If you are into education you will identify this trick as strech goal, the elusive sweet spot of learning. For true learning to happen, we need to struggle. We need to struggle some, but not too much because failure is demoralizing. Finding this stretch zone for students or even for oneself is hard. This is whywe are encouraged to hire teachers and tutors if one wants to improve in any skill. An experience teacher can calibrate that stretch goal correctly for each student.

Is Duo setting these stretch goals? Not really. It looks like it is a stretch goal, but if we pay attention, it only stretches the time we are spending on the app. The actual lessons are boring because you are repeating the same sentences with the same small vocabulary, over and over, and over again. So it is an illusion of a stretch goal, not a real one. Currently, there is no software that can accurately identify your stretch zone. This has to be done by an engaged, experienced teacher. So what looks as a stretch goal is really a trick to increase app use, app engagement.

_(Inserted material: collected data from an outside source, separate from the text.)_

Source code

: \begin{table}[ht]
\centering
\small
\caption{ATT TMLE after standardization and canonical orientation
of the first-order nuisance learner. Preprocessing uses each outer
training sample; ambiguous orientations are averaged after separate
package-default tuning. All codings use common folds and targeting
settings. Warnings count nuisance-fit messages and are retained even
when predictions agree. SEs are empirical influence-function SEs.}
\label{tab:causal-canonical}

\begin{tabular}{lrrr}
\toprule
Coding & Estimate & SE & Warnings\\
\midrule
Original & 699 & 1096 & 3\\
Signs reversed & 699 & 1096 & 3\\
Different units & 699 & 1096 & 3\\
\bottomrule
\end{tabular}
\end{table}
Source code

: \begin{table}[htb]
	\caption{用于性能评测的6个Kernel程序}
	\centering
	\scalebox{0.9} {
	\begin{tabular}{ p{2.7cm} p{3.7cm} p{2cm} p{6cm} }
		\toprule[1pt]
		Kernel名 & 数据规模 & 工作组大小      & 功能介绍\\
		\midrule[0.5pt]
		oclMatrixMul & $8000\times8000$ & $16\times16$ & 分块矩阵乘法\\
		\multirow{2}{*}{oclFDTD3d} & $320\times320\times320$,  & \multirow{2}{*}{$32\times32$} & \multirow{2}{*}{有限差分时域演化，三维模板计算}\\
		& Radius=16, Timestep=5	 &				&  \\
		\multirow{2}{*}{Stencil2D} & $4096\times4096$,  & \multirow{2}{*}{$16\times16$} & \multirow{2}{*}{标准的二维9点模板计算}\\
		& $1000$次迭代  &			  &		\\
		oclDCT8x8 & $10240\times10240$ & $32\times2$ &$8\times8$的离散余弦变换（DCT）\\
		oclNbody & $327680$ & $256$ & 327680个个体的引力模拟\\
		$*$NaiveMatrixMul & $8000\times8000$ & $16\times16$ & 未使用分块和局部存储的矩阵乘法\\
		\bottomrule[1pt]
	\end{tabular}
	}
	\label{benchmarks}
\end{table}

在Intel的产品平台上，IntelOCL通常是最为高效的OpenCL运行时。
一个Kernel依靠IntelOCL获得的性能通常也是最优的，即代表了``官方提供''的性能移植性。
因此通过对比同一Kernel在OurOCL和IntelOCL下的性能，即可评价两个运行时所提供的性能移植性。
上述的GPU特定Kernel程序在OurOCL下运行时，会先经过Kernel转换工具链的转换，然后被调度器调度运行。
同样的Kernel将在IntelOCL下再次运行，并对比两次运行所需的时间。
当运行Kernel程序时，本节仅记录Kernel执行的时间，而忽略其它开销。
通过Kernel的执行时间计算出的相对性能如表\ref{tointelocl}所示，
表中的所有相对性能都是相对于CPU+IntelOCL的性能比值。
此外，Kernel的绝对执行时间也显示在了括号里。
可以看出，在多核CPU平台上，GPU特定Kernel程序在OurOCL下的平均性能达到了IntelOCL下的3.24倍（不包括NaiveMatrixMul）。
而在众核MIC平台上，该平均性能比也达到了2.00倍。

The lessons are boring and slow because Duo needs to simulate learning success to give you your dopamine. Recall that a task that is too difficult for a student will make them give up. The goal of Duolingo is to create Duolingo addicts, so if Duo must err on making things too easy or hard, it picks making things too easy. The lessons slow down and ultimately are boring, yet the users will get successes. At least the feeling of success.

Not that Duo won't exploit your failures. It will, as long as they are soft failures. It won't let you fail that hard in lessons. But it will punish you for not using the app. Don't use it for a few days, and you lose your streak. You get angry emails from Duo asking you why you are not using the app. Why have you dropped him. Why aren't you responding to their calls. Come back. Please. I demand you! Come on, babe, we were so happy together. Give me another chance. Ah, that is better! Aren't you happy to translate "el perro come una manzana" for the 200th time?

At this point one would believe that I am a Duo hater who will cast my puritanical condemnation to all of those who use the green oweled app. That is not the case. I use the app every day. It is a fun game. It lets me bond with my family. Duo reminds me to do real language learning. Let me repeat that.

The best use of Duolingo is to remind you to do real studying that day.

So do your Duolingo lesson for 2 minutes. Now go to a desk, open a textbook, and study for 10 or 15 minutes. Review vocabulary with physical flashcards or by using Anki, a real educational app meant to help you review and remember vocabulary using spaced repetition.

Ignore the tricks. You went down to a lower league. Aw, too bad. You lost your streak. What a pity. You are paired with a good friend for the friend's challenge. DM them and apologize, saying how you are too busy to do it. Or just let them learn this all by themselves when they see that you barely do anything. Use Duolingo; don't let it use you.